--- Problem details ---
Look through the records that follow. Copy every line containing the word "find".

--- Data listing ---
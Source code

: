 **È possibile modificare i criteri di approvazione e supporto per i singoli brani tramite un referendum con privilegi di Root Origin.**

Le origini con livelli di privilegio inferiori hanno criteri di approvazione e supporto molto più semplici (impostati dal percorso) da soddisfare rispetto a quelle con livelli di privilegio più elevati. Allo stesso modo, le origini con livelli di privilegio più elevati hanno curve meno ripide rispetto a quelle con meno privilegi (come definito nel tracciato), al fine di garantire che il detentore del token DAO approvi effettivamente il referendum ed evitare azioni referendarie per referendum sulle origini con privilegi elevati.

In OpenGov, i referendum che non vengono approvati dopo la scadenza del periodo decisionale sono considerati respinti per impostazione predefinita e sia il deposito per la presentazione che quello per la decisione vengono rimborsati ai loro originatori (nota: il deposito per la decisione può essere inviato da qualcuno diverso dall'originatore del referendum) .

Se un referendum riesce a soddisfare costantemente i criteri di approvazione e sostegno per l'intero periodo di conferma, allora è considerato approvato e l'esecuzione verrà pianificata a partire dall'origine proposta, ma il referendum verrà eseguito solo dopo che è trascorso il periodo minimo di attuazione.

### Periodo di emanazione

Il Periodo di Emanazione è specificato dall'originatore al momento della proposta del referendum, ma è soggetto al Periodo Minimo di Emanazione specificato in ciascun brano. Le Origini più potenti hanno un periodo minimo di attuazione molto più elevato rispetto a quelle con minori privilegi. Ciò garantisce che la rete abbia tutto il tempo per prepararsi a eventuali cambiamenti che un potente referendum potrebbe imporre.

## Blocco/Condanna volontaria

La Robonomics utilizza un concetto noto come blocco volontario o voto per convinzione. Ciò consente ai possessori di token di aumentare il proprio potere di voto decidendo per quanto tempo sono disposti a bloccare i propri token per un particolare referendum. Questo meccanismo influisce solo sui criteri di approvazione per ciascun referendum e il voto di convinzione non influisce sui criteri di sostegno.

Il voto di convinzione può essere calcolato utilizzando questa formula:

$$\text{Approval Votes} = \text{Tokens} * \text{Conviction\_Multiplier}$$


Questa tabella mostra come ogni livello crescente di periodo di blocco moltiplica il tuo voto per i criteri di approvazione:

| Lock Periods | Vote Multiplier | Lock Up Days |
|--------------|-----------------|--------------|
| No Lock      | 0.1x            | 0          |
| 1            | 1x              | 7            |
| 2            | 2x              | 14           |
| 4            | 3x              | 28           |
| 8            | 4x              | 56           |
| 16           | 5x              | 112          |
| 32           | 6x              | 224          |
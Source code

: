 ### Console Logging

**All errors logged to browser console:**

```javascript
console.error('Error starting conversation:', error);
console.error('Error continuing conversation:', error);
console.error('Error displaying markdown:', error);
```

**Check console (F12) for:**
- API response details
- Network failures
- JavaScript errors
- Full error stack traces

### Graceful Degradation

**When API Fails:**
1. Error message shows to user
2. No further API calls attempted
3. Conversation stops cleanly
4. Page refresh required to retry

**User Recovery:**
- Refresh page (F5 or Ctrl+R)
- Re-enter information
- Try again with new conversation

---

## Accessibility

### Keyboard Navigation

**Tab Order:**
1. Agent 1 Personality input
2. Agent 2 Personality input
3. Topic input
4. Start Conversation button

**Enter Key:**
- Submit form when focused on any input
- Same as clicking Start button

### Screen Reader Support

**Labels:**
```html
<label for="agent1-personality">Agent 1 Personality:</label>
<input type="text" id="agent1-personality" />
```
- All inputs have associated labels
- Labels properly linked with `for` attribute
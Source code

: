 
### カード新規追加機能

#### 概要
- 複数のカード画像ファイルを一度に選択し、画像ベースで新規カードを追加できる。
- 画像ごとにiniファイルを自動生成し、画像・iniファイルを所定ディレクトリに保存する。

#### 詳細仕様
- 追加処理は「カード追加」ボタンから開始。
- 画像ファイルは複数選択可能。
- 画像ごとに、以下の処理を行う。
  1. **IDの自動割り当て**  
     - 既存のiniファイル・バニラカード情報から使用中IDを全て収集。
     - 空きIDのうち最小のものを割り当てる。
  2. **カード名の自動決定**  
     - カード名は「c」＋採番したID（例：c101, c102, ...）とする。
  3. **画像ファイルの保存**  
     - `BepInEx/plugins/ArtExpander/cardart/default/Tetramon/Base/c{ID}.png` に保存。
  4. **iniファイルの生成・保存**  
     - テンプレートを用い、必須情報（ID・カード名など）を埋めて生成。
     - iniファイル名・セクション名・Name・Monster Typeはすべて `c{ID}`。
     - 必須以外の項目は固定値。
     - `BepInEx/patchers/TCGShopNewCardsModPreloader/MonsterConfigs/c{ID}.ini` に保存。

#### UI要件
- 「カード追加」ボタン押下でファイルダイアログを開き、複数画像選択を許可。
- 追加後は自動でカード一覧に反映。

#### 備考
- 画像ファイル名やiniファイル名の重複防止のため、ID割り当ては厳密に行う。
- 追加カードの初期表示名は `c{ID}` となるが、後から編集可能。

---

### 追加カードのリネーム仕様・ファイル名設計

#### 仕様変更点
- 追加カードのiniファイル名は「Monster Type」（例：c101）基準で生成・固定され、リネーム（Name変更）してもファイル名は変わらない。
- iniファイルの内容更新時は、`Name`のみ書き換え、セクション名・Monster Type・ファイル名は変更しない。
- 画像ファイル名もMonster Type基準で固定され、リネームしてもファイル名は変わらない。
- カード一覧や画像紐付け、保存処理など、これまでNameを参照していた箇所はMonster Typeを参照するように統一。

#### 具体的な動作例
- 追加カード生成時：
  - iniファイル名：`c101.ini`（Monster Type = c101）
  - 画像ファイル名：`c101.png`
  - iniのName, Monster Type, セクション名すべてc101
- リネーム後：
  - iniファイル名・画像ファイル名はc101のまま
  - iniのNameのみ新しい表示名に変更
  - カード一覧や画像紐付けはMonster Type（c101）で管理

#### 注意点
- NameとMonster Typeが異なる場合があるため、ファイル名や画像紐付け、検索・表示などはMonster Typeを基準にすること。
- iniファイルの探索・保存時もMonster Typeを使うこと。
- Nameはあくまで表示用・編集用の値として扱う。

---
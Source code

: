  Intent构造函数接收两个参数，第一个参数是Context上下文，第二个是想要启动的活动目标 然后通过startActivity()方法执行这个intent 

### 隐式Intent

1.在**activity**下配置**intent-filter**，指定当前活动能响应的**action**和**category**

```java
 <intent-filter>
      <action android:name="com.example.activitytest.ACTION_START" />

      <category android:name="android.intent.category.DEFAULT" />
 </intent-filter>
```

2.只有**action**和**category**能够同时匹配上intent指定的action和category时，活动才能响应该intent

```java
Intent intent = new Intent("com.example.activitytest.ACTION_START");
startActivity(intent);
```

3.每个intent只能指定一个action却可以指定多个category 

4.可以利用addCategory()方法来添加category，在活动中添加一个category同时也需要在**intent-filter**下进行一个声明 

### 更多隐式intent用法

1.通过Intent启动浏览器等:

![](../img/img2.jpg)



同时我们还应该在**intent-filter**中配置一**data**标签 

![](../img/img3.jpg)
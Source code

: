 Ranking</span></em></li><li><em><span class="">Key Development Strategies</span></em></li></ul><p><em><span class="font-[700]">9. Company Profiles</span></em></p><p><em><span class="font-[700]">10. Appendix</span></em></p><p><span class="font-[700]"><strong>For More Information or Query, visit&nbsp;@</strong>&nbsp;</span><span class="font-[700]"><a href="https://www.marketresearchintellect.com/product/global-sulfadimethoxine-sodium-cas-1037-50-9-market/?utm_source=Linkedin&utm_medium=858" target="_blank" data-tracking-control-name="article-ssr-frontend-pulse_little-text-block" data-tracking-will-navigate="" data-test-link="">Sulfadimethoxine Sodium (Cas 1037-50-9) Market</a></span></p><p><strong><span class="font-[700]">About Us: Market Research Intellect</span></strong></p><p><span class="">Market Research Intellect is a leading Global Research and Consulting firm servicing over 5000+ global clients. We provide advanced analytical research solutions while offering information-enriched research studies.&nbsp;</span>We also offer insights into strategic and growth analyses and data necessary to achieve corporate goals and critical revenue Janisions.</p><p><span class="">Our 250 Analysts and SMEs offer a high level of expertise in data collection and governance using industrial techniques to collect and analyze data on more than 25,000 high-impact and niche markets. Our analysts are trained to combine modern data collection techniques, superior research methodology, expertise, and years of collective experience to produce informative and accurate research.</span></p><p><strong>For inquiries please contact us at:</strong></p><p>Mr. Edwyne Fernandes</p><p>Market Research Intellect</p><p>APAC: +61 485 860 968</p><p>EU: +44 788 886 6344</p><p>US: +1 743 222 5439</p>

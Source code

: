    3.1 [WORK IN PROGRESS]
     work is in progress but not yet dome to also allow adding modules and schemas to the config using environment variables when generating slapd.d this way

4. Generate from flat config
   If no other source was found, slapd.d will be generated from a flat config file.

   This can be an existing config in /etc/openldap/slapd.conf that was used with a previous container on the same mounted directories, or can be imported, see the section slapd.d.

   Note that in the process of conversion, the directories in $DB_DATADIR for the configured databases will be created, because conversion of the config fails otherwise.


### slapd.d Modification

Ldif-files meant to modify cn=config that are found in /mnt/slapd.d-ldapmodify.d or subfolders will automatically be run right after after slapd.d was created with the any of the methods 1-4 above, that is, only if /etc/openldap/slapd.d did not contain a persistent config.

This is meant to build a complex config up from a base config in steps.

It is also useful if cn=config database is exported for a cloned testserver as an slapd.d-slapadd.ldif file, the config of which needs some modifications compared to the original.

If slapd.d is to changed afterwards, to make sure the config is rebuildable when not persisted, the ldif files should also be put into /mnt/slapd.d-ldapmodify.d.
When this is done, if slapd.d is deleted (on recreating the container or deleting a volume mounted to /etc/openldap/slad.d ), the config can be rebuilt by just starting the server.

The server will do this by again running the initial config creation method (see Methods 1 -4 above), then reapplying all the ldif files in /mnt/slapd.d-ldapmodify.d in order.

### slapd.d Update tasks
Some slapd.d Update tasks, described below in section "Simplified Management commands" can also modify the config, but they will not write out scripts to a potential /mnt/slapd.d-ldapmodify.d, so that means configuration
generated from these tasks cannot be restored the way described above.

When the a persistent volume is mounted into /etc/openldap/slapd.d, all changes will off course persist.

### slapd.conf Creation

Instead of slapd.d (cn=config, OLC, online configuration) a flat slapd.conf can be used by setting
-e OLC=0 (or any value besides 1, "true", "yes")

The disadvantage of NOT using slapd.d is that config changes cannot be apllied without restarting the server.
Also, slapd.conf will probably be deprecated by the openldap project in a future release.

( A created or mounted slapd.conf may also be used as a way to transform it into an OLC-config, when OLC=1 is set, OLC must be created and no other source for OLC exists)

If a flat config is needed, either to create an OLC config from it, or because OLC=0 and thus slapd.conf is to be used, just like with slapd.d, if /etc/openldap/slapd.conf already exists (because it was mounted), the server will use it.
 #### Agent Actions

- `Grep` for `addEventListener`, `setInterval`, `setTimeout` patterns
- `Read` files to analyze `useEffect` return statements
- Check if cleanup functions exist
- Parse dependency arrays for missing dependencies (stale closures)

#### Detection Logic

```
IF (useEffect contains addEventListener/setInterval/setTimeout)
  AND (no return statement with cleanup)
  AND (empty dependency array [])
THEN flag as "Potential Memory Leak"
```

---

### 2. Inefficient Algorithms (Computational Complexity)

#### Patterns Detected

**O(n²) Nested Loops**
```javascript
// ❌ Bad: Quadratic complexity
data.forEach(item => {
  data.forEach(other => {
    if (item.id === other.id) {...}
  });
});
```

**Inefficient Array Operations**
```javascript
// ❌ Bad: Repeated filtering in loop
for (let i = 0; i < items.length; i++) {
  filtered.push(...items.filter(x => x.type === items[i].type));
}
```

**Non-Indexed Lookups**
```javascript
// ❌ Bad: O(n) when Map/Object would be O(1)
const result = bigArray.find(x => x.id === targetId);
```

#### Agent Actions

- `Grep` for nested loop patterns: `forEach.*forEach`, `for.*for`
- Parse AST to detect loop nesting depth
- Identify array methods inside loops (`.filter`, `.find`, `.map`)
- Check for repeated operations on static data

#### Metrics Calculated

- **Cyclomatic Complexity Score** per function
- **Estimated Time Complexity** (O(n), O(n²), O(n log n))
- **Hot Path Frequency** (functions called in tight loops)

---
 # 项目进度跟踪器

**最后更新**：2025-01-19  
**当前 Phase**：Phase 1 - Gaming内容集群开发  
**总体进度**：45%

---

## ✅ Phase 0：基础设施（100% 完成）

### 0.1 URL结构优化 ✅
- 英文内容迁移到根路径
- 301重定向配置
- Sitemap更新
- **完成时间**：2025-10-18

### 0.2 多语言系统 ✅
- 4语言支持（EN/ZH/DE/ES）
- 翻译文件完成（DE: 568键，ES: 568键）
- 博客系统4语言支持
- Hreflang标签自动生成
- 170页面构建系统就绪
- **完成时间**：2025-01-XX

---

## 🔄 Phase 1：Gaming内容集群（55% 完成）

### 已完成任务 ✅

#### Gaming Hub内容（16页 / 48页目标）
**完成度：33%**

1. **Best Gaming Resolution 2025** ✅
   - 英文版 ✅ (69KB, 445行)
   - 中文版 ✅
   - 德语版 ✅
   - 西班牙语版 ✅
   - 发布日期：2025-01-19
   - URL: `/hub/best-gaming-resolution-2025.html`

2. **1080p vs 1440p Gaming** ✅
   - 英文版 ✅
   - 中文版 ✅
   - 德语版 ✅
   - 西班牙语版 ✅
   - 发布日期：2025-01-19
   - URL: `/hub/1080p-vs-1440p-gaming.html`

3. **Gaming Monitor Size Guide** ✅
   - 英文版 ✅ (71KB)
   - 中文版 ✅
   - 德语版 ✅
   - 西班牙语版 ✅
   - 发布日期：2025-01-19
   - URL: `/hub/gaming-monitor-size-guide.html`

--- Answer section ---
const result = bigArray.find(x => x.id === targetId);
- Identify array methods inside loops (`.filter`, `.find`, `.map`)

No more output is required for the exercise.